● Goal of the exercise
Scanning the entries below, copy every line that contains the word "style".

● Input data

|---|

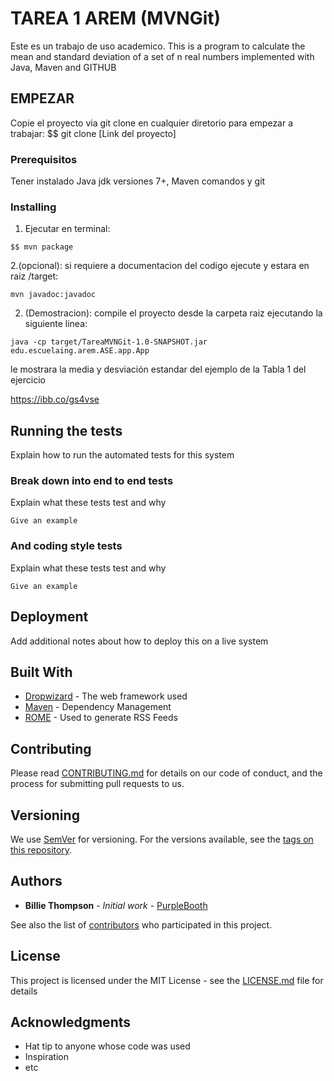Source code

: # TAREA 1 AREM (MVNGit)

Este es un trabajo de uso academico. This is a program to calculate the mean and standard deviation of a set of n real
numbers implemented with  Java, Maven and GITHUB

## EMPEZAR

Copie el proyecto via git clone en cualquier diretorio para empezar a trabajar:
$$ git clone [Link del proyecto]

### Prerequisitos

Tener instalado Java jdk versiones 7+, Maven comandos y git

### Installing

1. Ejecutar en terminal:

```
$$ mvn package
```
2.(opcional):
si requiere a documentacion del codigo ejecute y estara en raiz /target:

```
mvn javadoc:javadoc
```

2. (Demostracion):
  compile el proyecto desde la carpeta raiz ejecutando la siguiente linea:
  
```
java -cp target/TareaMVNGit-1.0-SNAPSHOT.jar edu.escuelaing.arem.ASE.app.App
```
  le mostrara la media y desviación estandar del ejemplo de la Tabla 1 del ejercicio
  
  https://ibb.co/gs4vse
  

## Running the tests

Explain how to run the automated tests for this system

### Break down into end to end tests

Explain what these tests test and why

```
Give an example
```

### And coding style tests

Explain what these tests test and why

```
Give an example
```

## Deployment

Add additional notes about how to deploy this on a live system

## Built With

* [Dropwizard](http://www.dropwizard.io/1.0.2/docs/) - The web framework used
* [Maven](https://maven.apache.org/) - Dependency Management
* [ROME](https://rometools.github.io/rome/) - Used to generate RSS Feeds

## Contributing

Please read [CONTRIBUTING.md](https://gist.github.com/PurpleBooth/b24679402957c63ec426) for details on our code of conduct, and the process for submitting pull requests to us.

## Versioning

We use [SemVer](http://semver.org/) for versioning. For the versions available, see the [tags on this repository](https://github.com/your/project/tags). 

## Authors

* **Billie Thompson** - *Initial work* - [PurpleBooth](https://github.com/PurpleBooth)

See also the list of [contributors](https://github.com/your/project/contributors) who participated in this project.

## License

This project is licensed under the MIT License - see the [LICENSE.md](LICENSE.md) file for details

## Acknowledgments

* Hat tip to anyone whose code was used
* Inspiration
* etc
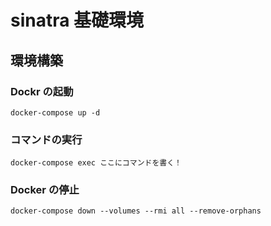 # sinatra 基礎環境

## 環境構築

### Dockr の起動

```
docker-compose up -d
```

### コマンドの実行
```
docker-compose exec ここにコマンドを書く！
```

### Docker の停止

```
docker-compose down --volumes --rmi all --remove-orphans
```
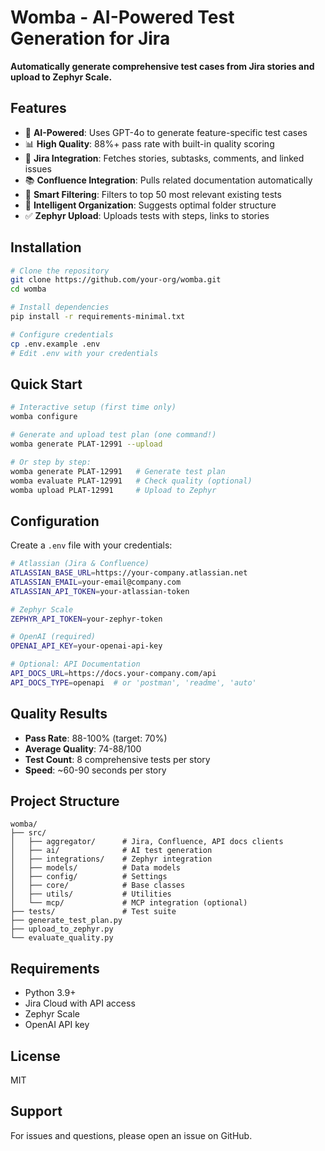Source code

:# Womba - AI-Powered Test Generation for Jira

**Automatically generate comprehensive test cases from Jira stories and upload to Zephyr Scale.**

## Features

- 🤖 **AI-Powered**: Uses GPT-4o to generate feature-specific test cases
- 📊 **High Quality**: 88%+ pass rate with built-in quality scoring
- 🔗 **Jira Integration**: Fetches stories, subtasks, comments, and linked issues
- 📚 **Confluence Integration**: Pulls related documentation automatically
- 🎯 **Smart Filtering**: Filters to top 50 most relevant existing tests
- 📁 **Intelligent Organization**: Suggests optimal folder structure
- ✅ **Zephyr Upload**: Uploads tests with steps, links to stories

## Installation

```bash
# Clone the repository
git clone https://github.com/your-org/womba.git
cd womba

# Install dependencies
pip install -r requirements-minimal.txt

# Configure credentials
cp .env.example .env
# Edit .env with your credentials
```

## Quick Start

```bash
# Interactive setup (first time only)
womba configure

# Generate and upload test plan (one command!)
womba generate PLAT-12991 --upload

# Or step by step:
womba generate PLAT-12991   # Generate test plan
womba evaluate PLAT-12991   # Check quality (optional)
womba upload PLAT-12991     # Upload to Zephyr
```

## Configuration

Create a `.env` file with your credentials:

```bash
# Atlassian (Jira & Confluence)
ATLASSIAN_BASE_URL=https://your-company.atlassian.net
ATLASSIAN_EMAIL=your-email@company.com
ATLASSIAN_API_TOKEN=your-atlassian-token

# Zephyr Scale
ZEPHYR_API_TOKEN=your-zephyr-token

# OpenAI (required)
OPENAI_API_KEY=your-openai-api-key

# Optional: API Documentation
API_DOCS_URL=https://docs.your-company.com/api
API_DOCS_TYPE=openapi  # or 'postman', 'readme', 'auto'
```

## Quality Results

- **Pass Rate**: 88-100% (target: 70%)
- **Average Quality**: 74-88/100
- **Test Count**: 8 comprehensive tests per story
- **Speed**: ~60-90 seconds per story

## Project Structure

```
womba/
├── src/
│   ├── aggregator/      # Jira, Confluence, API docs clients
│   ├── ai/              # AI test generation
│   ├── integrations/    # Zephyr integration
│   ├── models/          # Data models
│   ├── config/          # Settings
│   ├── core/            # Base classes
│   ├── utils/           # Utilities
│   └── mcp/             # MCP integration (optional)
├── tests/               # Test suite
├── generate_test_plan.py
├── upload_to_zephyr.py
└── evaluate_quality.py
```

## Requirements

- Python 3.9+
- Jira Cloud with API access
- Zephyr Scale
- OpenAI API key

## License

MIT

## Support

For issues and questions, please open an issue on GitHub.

|---|

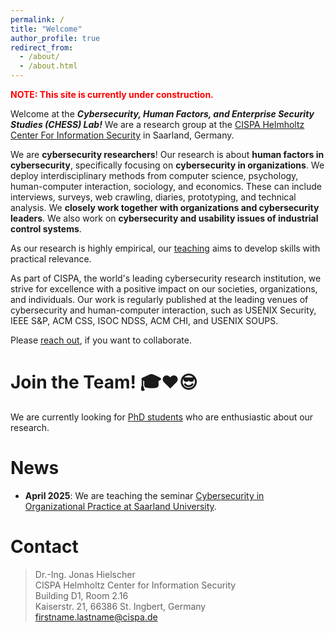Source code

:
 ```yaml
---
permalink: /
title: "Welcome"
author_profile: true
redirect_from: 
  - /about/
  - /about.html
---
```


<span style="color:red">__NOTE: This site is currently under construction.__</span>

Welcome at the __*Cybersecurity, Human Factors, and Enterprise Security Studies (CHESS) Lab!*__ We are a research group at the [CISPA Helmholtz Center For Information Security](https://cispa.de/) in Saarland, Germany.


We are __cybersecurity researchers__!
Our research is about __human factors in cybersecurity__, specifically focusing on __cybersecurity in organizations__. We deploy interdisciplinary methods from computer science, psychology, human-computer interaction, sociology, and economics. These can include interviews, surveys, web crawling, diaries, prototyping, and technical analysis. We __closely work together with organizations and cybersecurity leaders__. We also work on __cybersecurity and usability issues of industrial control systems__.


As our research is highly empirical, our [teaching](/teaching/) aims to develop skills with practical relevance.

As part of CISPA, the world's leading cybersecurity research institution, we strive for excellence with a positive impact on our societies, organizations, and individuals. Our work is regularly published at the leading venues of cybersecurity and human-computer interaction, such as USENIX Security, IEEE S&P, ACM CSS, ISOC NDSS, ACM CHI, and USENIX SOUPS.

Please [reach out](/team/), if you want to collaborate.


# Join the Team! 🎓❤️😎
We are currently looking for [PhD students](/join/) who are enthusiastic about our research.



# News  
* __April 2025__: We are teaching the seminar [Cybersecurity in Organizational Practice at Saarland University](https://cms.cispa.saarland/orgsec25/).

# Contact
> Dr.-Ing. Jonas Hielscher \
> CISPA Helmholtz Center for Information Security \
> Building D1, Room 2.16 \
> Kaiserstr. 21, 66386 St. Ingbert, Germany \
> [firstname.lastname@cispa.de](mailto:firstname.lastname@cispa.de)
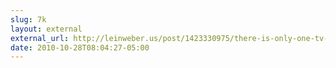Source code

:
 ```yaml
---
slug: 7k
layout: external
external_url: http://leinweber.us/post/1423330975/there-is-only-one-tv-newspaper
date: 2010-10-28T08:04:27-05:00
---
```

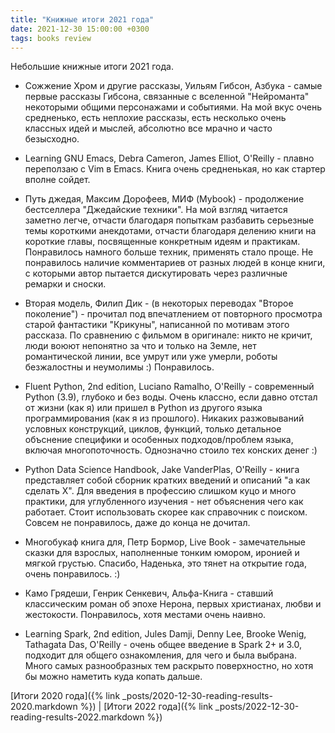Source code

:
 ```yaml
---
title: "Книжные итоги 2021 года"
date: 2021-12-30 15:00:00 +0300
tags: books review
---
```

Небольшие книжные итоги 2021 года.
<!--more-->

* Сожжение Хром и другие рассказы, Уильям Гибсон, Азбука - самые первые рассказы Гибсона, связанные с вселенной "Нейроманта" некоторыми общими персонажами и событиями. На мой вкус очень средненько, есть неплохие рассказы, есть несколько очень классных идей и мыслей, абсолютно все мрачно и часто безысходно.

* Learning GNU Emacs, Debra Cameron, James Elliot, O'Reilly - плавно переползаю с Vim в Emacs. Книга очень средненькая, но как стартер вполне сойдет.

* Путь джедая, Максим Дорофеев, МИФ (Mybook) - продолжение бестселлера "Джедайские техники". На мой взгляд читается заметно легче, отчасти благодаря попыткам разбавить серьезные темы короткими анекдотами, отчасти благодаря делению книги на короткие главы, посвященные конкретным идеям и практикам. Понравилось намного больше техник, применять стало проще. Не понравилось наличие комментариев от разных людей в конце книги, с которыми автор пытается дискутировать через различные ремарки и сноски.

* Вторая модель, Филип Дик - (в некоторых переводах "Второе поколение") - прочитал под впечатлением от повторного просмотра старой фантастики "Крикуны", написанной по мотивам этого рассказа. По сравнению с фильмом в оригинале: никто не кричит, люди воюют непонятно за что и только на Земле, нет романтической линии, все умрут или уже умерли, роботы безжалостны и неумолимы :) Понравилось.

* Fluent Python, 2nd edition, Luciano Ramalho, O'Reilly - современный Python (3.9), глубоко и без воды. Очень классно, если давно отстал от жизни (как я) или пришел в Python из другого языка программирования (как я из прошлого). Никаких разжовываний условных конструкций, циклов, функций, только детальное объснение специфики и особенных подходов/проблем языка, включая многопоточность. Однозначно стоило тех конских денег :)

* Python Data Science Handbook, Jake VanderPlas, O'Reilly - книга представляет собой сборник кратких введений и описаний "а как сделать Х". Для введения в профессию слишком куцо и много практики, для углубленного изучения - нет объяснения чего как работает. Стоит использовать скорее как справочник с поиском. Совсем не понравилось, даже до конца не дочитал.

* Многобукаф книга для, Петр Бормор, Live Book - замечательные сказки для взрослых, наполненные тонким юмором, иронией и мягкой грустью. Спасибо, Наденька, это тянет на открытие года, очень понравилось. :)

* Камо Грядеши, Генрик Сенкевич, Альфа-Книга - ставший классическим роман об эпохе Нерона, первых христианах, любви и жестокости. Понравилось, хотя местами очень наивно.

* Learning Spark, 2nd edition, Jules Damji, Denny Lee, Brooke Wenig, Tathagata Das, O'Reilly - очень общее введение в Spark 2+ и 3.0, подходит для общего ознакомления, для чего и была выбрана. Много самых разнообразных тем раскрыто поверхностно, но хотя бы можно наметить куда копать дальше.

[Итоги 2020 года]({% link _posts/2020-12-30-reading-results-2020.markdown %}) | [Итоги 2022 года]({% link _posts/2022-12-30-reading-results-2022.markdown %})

|---|

● Problem solution
### And coding style tests
<span style="color:red">__NOTE: This site is currently under construction.__</span>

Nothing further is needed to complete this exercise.